J.N. argues he had no notice of the trial court's February 26, 2007 order, and rule of civil procedure 306a(4) applies to begin the period of the trial court's plenary power in this circumstance. See TEX.R. CIV. P. 306a(4) (providing that, if, within twenty days after judgment is signed, party has neither received notice nor acquired actual notice, time periods begin on date party either received notice or acquired actual notice, whichever occurred first, but in no event shall periods begin more than ninety days after original judgment was signed). However, to invoke this exception, "the party adversely affected is required to prove in the trial court, on sworn motion and notice, the date on which the party or his attorney first either received a notice of the judgment or acquired actual knowledge of the signing and that this date was more than twenty days after the judgment was signed." TEX.R. CIV. P. 306a(5). The record does not reflect a motion was filed to extend post-judgment deadlines under rule 306a.

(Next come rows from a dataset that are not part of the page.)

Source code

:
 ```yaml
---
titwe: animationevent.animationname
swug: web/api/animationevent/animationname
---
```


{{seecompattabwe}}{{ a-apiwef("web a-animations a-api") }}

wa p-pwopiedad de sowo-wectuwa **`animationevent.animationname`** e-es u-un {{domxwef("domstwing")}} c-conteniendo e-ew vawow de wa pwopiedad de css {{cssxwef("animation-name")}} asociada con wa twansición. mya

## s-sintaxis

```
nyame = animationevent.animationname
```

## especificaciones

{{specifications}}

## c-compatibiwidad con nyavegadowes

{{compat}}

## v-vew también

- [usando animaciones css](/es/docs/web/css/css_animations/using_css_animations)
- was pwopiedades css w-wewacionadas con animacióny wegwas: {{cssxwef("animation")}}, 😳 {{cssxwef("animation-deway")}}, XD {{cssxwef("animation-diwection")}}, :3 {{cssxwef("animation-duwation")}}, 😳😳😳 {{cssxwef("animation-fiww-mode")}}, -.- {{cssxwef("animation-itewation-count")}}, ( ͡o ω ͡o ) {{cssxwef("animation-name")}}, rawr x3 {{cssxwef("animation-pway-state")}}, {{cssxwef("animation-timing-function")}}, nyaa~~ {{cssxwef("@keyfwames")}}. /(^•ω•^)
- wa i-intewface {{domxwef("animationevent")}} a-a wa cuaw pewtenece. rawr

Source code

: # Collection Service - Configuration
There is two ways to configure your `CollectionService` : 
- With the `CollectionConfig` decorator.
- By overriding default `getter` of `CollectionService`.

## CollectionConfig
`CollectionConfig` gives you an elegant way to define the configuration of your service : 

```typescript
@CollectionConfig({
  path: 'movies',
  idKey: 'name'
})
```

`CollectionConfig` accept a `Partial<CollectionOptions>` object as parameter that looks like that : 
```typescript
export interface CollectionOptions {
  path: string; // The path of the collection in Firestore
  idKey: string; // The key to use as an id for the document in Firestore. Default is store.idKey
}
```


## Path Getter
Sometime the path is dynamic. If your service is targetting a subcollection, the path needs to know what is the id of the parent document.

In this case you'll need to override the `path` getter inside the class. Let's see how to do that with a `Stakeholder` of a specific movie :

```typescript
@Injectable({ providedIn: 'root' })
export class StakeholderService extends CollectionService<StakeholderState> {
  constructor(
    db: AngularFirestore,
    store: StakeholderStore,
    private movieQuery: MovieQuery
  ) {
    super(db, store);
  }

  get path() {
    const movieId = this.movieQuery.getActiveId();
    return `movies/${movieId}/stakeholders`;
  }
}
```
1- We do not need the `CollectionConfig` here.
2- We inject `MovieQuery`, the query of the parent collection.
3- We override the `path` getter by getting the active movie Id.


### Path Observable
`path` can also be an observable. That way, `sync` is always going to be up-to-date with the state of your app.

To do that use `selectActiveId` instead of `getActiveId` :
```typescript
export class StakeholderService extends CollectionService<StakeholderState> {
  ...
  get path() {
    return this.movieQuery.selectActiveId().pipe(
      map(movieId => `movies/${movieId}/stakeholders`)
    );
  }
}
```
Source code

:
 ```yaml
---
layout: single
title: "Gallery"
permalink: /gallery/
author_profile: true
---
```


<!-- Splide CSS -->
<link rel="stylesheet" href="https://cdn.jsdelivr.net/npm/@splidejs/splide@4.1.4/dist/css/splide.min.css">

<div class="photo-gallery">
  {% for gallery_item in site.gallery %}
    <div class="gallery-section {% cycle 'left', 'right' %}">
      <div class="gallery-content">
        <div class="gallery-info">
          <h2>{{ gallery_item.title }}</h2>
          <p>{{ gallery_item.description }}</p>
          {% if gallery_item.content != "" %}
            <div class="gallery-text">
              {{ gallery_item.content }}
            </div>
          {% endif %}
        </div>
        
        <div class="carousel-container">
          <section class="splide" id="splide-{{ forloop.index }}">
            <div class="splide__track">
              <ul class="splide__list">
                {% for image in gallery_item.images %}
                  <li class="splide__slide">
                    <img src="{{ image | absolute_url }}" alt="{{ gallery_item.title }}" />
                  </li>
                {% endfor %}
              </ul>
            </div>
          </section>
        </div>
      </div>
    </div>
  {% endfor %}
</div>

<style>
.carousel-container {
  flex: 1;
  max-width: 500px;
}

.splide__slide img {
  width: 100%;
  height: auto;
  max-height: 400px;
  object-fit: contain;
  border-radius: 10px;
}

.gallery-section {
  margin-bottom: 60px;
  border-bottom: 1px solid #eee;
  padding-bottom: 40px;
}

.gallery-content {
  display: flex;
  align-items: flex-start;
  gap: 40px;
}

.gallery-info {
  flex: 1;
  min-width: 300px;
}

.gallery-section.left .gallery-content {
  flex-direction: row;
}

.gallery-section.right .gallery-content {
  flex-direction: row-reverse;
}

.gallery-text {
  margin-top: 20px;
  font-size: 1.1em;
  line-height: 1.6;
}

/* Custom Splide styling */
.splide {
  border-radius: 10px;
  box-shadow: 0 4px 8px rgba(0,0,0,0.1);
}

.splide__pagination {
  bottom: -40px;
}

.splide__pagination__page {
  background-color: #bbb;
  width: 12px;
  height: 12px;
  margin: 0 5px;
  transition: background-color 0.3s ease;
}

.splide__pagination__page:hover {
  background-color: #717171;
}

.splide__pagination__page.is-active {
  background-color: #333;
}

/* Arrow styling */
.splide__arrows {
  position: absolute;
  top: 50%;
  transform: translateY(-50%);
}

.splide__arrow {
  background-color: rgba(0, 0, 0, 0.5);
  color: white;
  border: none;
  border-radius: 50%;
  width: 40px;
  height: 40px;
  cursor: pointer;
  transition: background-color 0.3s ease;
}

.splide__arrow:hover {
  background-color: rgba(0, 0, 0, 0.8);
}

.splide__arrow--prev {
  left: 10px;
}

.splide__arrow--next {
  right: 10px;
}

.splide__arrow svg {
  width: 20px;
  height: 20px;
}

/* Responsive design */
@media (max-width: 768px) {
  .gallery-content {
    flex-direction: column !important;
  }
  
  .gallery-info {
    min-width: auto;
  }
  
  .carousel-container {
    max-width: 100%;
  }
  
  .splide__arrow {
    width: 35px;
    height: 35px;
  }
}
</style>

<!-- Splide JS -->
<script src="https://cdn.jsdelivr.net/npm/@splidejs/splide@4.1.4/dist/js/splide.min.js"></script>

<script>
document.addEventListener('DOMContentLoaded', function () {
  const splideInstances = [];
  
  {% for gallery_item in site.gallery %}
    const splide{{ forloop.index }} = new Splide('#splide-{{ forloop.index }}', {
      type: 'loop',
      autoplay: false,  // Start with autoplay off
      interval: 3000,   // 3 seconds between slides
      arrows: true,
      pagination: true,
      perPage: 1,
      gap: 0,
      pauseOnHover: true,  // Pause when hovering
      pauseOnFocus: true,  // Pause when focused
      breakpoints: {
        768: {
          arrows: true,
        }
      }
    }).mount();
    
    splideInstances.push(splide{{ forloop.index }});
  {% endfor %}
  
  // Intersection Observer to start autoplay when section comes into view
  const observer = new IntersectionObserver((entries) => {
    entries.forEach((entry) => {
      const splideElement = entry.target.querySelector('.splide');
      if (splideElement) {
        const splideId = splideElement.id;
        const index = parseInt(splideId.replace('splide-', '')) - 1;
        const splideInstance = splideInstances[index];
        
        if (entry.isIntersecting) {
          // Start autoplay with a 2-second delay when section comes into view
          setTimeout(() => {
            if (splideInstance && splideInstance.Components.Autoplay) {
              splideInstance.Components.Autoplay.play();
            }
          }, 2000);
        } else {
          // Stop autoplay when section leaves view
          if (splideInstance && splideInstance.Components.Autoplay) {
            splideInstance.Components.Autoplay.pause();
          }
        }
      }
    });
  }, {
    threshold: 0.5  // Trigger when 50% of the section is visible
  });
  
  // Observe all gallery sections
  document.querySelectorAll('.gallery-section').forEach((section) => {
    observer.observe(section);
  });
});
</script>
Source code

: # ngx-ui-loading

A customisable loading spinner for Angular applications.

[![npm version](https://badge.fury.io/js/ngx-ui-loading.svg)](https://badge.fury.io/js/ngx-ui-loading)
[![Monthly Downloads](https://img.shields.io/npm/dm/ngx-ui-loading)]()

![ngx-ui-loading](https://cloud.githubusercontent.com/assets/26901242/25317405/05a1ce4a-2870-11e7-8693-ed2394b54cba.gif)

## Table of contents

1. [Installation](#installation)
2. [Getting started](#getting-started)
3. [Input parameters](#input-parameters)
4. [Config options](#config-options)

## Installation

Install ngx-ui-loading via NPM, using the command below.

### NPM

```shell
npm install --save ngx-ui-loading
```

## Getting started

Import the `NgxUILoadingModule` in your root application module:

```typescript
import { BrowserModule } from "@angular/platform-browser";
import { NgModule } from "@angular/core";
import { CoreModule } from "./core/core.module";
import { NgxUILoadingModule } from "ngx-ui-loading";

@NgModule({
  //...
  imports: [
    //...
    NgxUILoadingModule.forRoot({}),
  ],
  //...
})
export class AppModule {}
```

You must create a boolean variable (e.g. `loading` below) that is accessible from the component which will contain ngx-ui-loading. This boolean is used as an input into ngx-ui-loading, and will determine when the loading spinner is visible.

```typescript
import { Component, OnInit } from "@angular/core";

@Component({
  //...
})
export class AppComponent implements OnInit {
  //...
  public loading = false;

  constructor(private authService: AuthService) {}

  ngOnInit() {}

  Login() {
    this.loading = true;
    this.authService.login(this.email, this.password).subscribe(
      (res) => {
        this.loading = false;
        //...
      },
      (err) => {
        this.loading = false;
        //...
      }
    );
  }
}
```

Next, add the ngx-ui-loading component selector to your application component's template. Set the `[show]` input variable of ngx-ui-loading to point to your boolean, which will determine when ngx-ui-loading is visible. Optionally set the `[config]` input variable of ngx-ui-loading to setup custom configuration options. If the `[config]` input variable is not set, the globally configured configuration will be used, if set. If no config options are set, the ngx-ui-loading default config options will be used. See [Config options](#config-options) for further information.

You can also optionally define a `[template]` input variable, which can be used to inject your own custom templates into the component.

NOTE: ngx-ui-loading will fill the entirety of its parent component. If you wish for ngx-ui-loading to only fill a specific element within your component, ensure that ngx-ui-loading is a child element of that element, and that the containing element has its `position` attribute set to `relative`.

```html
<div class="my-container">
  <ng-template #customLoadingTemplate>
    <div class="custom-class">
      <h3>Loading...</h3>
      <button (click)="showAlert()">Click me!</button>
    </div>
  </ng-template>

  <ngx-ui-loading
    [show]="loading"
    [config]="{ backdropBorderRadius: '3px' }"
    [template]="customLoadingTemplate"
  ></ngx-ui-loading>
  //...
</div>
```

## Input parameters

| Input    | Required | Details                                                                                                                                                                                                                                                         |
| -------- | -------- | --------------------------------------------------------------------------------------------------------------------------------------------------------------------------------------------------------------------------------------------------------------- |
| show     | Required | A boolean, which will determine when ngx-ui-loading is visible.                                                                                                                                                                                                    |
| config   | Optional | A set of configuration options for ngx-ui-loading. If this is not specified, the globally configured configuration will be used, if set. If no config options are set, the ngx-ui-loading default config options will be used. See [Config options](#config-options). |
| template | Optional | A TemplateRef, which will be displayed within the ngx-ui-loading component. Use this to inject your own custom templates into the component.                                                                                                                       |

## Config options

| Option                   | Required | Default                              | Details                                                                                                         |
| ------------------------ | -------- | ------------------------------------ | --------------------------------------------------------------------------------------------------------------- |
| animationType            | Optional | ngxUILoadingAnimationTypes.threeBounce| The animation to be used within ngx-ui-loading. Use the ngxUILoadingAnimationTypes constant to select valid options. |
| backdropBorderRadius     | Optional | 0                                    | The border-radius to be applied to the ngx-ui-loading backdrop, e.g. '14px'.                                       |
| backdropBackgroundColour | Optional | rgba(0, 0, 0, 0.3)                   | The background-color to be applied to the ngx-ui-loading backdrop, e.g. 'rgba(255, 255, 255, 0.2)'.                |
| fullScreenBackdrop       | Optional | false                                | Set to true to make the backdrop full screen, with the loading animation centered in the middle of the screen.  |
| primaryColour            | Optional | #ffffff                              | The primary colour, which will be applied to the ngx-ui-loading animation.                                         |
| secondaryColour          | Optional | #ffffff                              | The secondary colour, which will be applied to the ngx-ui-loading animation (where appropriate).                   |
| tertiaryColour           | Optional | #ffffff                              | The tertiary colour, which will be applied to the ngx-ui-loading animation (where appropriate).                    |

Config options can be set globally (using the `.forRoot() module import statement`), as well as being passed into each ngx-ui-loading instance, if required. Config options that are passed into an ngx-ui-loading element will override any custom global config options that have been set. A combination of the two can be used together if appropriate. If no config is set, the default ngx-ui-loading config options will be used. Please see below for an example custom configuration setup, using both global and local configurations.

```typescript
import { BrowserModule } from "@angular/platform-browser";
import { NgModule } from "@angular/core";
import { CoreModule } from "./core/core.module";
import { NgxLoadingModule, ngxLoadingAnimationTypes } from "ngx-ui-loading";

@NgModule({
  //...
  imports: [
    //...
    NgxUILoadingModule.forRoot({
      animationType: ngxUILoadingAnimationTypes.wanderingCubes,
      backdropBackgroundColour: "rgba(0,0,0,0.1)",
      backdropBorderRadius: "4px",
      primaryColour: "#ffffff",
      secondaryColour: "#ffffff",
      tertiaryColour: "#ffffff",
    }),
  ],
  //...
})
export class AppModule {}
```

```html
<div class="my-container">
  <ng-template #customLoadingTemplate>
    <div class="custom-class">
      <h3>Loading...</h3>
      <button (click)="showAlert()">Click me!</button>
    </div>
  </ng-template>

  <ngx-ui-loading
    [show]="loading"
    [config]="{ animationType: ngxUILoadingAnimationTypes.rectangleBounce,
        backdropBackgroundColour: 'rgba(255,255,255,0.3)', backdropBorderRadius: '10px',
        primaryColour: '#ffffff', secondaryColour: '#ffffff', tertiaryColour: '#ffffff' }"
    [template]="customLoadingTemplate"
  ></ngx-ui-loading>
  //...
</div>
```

We resolve the OAG's issue in its favor. We vacate those portions of the April 28, 2008 Order Suspending Commitment that concern support and custody, that is, all matters other than contempt, because they are void. This leaves the trial court's February 26, 2007 Order Adopting Associate Judge's Report intact as the final order in this case as to those matters. We dismiss this appeal for lack of jurisdiction.